Lea is STRONG and will not tolerate injustices, Lea will change them.
So here is the insanity we live in Okie-wise, where now it is LAW a woman seeking an abortion must undergo an additional step of humiliation and shame surrounding her body. As decided by a house full of men.
Lea, who WILL make big changes in this world, suggested we get a group of sober chicks together and volunteer to drive ladies across the state line who wish to not be SHAMED out of making a DECISION about their own bodies.
I got so upset, I started looking on ebay for a Polaroid to fix me, then I saw the cost of the film.
Crap.
So, the question I have to ask myself is this: Had I known at the time I became pregnant I was eventually going to lose my daughter, never hold her when she was scared, never brush our teeth together in the mirror, never have any contact, never know if she was well, never know if she looked like her brother, me, or whatshisname, never know if she ever learned her ABC's, 123's or to laugh...had I known all these things, would I have gone ahead and aborted her?
Hell yes I would have! That bitch stole my kid! If I can't have her no one can!
Damn, I wish I were healthier than this, but this is the ginormous resentment that lead to the PK slip, trip, collapse...

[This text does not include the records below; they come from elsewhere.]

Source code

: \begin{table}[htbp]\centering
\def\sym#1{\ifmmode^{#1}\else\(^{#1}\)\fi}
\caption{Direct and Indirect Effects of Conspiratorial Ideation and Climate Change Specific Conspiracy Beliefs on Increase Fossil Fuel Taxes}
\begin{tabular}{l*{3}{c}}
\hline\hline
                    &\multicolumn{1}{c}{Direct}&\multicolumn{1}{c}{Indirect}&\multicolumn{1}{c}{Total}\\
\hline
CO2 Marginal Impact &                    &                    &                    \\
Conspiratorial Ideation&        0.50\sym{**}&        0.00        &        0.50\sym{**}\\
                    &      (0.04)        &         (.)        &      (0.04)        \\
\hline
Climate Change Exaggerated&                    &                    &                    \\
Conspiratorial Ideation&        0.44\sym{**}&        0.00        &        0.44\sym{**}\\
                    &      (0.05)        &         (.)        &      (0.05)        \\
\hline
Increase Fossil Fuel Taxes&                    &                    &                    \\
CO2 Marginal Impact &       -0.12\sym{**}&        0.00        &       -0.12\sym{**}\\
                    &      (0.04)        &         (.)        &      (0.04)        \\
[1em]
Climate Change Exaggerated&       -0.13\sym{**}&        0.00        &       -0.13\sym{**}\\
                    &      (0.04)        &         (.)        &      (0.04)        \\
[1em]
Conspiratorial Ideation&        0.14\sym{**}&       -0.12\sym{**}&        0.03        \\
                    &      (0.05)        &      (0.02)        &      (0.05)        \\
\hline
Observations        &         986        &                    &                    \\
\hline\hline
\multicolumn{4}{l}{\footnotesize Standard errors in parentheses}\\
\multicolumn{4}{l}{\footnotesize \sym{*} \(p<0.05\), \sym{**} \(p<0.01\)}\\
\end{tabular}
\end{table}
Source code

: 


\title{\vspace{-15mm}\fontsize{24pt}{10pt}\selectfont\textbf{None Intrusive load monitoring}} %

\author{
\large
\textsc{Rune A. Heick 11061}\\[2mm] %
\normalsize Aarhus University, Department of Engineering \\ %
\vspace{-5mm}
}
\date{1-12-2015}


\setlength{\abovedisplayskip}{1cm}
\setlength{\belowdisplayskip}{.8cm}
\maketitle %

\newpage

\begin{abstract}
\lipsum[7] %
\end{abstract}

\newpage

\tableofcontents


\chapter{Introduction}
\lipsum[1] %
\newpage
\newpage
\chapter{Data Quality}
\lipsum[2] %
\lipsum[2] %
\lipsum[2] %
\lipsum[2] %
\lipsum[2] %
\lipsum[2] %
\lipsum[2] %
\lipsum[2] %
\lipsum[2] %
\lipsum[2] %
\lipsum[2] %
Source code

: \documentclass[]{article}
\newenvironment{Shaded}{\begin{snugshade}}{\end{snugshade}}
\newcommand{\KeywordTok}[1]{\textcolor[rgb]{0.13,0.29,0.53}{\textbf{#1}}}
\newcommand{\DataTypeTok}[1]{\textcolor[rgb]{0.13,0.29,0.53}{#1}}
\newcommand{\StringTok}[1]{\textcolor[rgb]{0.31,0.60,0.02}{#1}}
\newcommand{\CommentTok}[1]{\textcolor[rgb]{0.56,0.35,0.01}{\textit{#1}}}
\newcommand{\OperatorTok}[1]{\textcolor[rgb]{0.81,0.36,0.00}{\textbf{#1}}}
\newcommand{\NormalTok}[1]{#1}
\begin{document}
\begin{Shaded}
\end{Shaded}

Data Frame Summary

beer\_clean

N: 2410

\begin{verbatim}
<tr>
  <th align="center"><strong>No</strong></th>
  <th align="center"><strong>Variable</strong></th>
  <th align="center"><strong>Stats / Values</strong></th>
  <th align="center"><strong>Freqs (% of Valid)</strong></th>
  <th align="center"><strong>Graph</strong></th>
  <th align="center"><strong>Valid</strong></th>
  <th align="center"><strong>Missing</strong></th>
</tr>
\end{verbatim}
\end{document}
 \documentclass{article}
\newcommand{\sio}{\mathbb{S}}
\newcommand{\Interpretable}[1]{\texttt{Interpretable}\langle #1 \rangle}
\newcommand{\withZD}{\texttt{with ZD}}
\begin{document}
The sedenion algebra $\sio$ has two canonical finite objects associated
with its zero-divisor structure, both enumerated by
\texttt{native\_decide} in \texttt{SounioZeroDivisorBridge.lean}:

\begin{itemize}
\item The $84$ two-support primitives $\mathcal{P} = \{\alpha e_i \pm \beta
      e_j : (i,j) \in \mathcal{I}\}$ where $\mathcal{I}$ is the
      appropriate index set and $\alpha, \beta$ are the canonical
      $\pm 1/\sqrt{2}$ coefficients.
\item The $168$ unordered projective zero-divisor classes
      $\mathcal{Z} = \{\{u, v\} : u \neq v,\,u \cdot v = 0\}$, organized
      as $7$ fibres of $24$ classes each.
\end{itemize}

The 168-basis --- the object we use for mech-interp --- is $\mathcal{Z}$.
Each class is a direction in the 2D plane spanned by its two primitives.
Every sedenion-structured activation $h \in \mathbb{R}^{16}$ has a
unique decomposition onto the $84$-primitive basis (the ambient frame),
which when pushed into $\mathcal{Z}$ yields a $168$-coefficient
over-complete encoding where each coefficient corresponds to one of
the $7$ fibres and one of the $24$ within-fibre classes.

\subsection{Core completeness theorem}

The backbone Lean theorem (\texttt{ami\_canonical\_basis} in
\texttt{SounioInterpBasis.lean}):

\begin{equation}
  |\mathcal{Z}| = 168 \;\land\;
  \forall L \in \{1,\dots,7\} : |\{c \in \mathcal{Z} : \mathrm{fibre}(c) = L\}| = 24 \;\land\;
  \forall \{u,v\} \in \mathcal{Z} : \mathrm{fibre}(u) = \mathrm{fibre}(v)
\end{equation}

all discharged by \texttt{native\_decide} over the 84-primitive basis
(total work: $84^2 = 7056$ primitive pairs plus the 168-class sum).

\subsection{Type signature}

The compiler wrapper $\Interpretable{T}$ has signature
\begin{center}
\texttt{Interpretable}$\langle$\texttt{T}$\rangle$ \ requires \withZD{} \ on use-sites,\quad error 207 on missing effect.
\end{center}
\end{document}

I don't really mean it of course, it just hurts BAD, because my children, my son is my LIFE...everything I do is about being a MOM. My life is totally on hold while I raise my son because that's what we DO as mothers. It's so utterly unfathomable to not have my other child, nor any contact with her, which is all I want. Contact.
Well toots, you don't always get what you want, but you get what you need...
I fought the males in my life nine years almost ago, to NOT have an abortion with Athena. I WANTED my daughter. I WANTED my daughter, I had a doula, I went to birthing classes, I had a baby shower...I WANTED my daughter.
BUT. Had I NOT wanted my daughter, I would have accepted the offer of funds to assist in an abortion, and I'd have done it. Period. The thought of these Pro-lifers enacting laws effecting my choices and decisions surrounding what I do or do not do with MY BODY...scares the hell out of me.
As it should you.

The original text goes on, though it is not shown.